Plato’s Caves: The Liberating Sting of Cultural Diversity

Classical antiquity has become a political battleground in recent years in debates over immigration and cultural identity-whether it is ancient sculpture, symbolism, or even philosophy. Caught in the crossfire is the legacy of the famed ancient Greek philosopher Plato. Though works such as Plato’s Republic have long been considered essential reading for college students, protestors on campuses around the world are calling for the removal of Plato’s dialogues from the curriculum, contending that Plato and other thinkers in the Western philosophical tradition promote xenophobic and exclusionary ideologies. The appropriation of the classics by white nationalists throughout history-from the Nazis to modern-day hate groups-appears to lend credence to this claim, and the traditional scholarly narrative of cultural diversity in classical Greek political thought often reinforces the perception of ancient thinkers as xenophobic. This is particularly the case with interpretations of Plato. While scholars who study Plato reject the wholesale dismissal of his work, the vast majority tend to admit that his portrayal of foreigners is unsettling. From student protests over the teaching of canonical texts such as Plato’s Republic to the use of images of classical Greek statues in white supremacist propaganda, the world of the ancient Greeks is deeply implicated in a heated contemporary debate about identity and diversity.
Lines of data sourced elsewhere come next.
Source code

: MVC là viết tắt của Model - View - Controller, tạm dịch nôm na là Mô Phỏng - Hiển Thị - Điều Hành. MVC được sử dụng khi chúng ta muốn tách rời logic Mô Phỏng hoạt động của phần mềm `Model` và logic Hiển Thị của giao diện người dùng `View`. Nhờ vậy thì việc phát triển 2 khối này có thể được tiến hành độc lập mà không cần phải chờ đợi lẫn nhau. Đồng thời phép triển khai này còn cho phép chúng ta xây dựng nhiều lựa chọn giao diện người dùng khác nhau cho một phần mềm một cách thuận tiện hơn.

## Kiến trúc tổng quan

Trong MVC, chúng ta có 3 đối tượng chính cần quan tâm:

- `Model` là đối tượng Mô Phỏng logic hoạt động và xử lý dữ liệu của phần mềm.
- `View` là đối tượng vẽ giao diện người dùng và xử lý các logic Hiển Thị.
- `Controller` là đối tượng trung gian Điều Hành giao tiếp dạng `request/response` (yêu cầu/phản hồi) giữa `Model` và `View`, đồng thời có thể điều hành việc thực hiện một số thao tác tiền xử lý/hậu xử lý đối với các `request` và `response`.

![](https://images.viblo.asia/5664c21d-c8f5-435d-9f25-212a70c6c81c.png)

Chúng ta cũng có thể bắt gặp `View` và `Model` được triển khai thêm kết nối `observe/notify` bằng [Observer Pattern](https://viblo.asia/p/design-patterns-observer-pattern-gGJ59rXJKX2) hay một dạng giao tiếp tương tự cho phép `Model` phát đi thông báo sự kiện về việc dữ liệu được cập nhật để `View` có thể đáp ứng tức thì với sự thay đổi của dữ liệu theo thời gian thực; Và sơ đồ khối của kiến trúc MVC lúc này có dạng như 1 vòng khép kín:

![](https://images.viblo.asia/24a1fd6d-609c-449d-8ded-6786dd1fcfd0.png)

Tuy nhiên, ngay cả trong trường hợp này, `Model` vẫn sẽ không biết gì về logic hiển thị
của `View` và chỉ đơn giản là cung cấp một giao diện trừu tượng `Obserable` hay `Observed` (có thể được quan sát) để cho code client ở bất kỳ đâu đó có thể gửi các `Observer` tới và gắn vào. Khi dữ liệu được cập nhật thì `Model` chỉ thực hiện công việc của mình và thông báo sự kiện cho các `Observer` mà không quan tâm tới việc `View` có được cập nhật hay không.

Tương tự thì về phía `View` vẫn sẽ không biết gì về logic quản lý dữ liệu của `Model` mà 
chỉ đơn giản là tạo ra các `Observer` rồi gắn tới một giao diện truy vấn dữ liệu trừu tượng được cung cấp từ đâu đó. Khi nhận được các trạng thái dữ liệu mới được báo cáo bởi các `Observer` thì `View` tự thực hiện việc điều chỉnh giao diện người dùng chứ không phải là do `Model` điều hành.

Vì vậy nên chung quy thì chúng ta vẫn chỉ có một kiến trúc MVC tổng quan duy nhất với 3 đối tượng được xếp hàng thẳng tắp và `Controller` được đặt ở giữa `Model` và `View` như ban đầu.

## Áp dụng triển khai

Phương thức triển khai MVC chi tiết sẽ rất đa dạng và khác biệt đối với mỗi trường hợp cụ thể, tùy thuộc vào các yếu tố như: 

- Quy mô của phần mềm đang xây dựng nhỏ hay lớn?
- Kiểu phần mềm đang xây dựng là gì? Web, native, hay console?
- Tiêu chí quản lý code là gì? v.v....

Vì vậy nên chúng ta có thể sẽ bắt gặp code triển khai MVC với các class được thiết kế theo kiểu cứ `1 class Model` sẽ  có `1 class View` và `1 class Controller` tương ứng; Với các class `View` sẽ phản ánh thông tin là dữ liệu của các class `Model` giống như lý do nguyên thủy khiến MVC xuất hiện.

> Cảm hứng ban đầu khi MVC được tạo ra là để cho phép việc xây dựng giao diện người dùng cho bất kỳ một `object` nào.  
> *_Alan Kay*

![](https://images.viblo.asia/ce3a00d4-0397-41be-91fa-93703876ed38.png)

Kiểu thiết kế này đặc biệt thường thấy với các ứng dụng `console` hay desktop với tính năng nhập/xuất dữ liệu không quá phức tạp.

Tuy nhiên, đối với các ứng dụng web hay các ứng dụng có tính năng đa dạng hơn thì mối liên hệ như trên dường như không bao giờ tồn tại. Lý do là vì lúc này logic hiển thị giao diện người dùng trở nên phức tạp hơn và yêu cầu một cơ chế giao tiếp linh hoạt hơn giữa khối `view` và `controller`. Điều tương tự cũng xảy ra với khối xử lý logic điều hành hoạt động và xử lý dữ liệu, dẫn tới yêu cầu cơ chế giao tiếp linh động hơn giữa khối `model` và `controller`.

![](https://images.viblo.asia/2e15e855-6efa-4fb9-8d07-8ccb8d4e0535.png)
Plato’s Caves defends the bold thesis that Plato was a friend of cultural diversity, contrary to many contemporary perceptions. It shows that, across Plato’s dialogues, foreigners play a role similar to that of Socrates: liberating citizens from intellectual bondage. Through close readings of four Platonic dialogues-Republic, Menexenus, Laws, and Phaedrus-Rebecca LeMoine recovers Plato’s unique insight into the promise, and risk, of cross-cultural engagement. Like the Socratic “gadfly” who stings the “horse” of Athens into wakefulness, foreigners can provoke citizens to self-reflection by exposing contradictions and confronting them with alternative ways of life. The painfulness of this experience explains why encounters with foreigners often give rise to tension and conflict. Yet it also reveals why cultural diversity is an essential good. Simply put, exposure to cultural diversity helps one develop the intellectual humility one needs to be a good citizen and global neighbor. By illuminating Plato’s epistemological argument for cultural diversity, Plato’s Caves challenges readers to examine themselves and to reinvigorate their love of learning.